Linux Processes

Linux Processes

So that Linux can manage the processes in the system, each process is represented by a task_struct data structure (task and process are terms that Linux uses interchangeably). The task vector is an array of pointers to every task_struct data structure in the system.

This means that the maximum number of processes in the system is limited by the size of the task vector; by default it has 512 entries. As processes are created, a new task_struct is allocated from system memory and added into the task vector. To make it easy to find, the current, running, process is pointed to by the current pointer.

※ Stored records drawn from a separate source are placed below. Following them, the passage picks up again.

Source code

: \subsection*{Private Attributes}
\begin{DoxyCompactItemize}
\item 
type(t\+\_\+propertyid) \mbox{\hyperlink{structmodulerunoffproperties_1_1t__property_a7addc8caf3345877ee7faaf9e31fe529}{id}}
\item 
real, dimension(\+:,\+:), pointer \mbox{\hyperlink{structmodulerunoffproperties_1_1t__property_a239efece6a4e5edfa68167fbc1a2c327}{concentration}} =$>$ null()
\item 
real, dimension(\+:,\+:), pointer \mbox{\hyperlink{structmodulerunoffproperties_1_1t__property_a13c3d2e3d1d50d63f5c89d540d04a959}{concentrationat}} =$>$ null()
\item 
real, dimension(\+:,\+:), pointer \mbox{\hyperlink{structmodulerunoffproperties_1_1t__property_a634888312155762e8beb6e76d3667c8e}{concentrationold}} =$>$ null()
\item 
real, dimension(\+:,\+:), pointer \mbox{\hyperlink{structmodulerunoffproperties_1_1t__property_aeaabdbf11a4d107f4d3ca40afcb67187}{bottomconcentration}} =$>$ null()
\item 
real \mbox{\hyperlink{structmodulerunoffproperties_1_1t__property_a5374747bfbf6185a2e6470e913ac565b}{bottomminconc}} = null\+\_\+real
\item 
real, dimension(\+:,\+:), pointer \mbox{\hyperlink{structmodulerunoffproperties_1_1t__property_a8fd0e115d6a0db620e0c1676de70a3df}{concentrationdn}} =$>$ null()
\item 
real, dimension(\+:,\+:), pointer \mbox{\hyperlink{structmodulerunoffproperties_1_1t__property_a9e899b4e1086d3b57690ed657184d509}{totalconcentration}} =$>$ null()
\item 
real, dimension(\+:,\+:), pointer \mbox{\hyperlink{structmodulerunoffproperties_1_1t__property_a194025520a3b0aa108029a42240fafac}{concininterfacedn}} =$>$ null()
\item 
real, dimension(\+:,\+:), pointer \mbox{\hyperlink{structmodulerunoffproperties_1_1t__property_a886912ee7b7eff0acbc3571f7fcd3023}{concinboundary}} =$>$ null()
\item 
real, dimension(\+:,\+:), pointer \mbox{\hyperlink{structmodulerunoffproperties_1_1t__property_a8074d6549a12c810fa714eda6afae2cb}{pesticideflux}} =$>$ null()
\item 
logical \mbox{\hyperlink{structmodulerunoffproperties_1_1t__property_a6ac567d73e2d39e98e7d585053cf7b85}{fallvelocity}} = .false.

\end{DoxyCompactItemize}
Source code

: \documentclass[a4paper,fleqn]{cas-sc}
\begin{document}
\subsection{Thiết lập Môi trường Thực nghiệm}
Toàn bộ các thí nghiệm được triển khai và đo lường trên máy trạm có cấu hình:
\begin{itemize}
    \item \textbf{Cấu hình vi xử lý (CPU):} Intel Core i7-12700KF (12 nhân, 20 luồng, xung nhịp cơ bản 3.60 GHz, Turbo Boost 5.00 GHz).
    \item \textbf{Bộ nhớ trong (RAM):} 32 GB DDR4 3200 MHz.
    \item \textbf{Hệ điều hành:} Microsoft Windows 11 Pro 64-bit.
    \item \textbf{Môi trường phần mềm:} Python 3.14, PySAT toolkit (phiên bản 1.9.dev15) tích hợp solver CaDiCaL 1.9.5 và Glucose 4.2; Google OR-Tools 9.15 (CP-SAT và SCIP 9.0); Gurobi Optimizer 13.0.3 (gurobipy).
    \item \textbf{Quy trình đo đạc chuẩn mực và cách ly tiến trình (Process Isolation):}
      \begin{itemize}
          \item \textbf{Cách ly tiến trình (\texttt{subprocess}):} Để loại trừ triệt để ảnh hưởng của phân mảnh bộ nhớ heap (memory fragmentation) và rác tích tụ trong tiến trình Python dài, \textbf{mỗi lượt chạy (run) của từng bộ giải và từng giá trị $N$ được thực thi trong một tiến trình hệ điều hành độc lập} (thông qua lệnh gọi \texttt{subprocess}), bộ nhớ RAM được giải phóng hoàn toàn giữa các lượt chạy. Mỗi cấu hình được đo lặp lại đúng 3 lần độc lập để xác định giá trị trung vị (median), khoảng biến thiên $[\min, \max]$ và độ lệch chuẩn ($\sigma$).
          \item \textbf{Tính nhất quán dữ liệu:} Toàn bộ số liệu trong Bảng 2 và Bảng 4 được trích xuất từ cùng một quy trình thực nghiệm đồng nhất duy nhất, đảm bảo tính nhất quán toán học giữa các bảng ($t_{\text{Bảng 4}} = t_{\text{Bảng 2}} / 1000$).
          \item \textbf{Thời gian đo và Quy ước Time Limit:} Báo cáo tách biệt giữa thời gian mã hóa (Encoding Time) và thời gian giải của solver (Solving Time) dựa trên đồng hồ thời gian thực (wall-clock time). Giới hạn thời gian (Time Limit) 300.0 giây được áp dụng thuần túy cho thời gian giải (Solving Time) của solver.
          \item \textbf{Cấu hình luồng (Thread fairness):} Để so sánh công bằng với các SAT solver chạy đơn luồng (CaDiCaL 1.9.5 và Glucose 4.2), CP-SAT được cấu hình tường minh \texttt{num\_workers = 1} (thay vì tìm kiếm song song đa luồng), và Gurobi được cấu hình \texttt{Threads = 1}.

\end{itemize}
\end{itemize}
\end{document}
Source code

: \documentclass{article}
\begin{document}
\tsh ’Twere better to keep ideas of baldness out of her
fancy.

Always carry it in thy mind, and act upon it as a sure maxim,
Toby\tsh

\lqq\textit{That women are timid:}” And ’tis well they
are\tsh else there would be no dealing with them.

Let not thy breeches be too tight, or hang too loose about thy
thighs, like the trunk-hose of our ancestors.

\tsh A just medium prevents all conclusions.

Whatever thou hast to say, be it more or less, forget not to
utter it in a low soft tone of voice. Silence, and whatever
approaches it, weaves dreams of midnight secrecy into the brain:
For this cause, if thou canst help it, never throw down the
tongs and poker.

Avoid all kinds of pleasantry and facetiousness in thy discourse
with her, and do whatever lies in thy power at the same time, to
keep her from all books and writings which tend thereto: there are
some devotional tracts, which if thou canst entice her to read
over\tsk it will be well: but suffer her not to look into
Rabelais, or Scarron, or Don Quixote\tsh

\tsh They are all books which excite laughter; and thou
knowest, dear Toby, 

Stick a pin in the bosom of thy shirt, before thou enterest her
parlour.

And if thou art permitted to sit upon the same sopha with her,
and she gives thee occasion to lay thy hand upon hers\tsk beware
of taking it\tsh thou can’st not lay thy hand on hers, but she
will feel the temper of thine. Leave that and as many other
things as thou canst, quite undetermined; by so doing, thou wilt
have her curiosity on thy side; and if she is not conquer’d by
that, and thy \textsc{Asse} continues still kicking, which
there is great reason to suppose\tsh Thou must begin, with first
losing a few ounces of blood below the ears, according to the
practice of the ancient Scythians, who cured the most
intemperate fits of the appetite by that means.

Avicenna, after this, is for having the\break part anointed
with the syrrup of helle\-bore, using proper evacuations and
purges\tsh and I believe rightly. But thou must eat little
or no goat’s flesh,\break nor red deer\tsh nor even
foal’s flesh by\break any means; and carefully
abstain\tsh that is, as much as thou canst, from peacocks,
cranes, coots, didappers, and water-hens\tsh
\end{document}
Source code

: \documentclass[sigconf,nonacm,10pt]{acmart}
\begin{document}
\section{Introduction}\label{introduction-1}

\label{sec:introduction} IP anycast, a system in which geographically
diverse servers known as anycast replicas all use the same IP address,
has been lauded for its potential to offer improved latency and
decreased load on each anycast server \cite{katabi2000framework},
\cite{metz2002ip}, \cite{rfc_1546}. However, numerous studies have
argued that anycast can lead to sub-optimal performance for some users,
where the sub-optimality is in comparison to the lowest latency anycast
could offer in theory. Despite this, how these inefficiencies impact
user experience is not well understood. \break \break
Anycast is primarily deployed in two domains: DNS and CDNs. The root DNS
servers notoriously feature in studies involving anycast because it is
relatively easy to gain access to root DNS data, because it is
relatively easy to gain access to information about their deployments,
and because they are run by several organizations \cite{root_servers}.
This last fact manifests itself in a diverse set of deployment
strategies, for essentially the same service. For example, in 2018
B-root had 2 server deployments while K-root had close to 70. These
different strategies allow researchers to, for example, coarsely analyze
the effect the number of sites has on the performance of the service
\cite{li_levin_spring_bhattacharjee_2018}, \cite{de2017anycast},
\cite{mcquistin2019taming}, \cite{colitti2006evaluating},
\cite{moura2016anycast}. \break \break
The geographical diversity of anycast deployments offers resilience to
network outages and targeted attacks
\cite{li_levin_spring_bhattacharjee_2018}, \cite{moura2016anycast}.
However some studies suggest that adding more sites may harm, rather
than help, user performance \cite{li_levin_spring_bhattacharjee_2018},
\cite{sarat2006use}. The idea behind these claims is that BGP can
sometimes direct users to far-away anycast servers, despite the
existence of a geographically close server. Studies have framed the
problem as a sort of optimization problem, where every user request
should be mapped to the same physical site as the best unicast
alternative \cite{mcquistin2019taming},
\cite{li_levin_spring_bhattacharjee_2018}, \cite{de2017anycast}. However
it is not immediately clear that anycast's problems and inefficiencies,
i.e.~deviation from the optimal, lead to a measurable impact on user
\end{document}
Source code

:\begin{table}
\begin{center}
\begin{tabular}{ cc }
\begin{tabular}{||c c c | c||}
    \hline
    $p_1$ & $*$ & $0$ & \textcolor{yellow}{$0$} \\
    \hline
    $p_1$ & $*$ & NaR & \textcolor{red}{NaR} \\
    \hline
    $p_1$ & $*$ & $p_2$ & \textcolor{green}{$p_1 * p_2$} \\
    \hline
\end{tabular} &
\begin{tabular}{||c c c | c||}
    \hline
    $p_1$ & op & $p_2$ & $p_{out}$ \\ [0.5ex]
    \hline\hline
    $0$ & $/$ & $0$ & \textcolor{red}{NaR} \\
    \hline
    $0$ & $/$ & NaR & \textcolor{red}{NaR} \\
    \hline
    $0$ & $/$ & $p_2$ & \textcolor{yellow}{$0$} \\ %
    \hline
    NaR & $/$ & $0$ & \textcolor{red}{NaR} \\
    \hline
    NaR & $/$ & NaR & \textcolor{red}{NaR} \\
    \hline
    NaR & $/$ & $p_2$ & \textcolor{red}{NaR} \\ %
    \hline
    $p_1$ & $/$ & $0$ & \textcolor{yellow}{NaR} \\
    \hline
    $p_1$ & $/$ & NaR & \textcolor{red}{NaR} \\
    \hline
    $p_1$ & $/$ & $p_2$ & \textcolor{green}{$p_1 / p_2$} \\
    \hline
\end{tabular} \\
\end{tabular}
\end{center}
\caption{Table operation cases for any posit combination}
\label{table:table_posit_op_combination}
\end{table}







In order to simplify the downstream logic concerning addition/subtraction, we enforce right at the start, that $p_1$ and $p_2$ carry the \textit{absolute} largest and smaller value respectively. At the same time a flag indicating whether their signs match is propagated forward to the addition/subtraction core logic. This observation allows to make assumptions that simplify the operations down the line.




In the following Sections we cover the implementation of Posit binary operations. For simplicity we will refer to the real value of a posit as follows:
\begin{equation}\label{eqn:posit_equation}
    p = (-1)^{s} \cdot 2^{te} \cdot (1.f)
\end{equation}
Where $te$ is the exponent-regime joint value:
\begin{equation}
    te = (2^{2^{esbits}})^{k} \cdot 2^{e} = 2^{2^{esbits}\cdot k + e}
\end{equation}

As well as the normal type of process, Linux supports real time processes. These processes have to react very quickly to external events (hence the term “real time”) and they are treated differently from normal user processes by the scheduler. Although the task_struct data structure is quite large and complex, but its fields can be divided into a number of functional areas:

State
As a process executes it changes state according to its circumstances. Linux processes have the following states: 1
Running
The process is either running (it is the current process in the system) or it is ready to run (it is waiting to be assigned to one of the system’s CPUs).
Waiting
The process is waiting for an event or for a resource. Linux differentiates between two types of waiting process; interruptible and uninterruptible. Interruptible waiting processes can be interrupted by signals whereas uninterruptible waiting processes are waiting directly on hardware conditions and cannot be interrupted under any circumstances.
Stopped
The process has been stopped, usually by receiving a signal. A process that is being debugged can be in a stopped state.
Zombie
This is a halted process which, for some reason, still has a task_struct data structure in the task vector. It is what it sounds like, a dead process.

Scheduling Information
The scheduler needs this information in order to fairly decide which process in the system most deserves to run,

Identifiers
Every process in the system has a process identifier. The process identifier is not an index into the task vector, it is simply a number. Each process also has User and group identifiers, these are used to control this processes access to the files and devices in the system,

Inter-Process Communication
Linux supports the classic Unix TM IPC mechanisms of signals, pipes and semaphores and also the System V IPC mechanisms of shared memory, semaphores and message queues. The IPC mechanisms supported by Linux are described in the section on IPC.

Links
In a Linux system no process is independent of any other process. Every process in the system, except the initial process has a parent process. New processes are not created, they are copied, or rather cloned from previous processes. Every task_struct representing a process keeps pointers to its parent process and to its siblings (those processes with the same parent process) as well as to its own child processes. You can see the family relationship between the running processes in a Linux system using the pstree command:
init(1)-+-crond(98)
        |-emacs(387)
        |-gpm(146)
        |-inetd(110)
        |-kerneld(18)
        |-kflushd(2)
        |-klogd(87)
        |-kswapd(3)
        |-login(160)---bash(192)---emacs(225)
        |-lpd(121)
        |-mingetty(161)
        |-mingetty(162)
        |-mingetty(163)
        |-mingetty(164)
        |-login(403)---bash(404)---pstree(594)
        |-sendmail(134)
        |-syslogd(78)
        `-update(166)
Additionally all of the processes in the system are held in a doubly linked list whose root is the init processes task_struct data structure. This list allows the Linux kernel to look at every process in the system. It needs to do this to provide support for commands such as ps or kill.

Times and Timers
The kernel keeps track of a processes creation time as well as the CPU time that it consumes during its lifetime. Each clock tick, the kernel updates the amount of time in jiffies that the current process has spent in system and in user mode. Linux also supports process specific interval timers, processes can use system calls to set up timers to send signals to themselves when the timers expire. These timers can be single-shot or periodic timers.

File system
Processes can open and close files as they wish and the processes task_struct contains pointers to descriptors for each open file as well as pointers to two VFS inodes. Each VFS inode uniquely describes a file or directory within a file system and also provides a uniform interface to the underlying file systems. How file systems are supported under Linux is described in the section on the filesystems. The first is to the root of the process (its home directory) and the second is to its current or pwd directory. pwd is derived from the Unix TM command pwd, print working directory. These two VFS inodes have their count fields incremented to show that one or more processes are referencing them. This is why you cannot delete the directory that a process has as its pwd directory set to, or for that matter one of its sub-directories.

Virtual memory
Most processes have some virtual memory (kernel threads and daemons do not) and the Linux kernel must track how that virtual memory is mapped onto the system’s physical memory.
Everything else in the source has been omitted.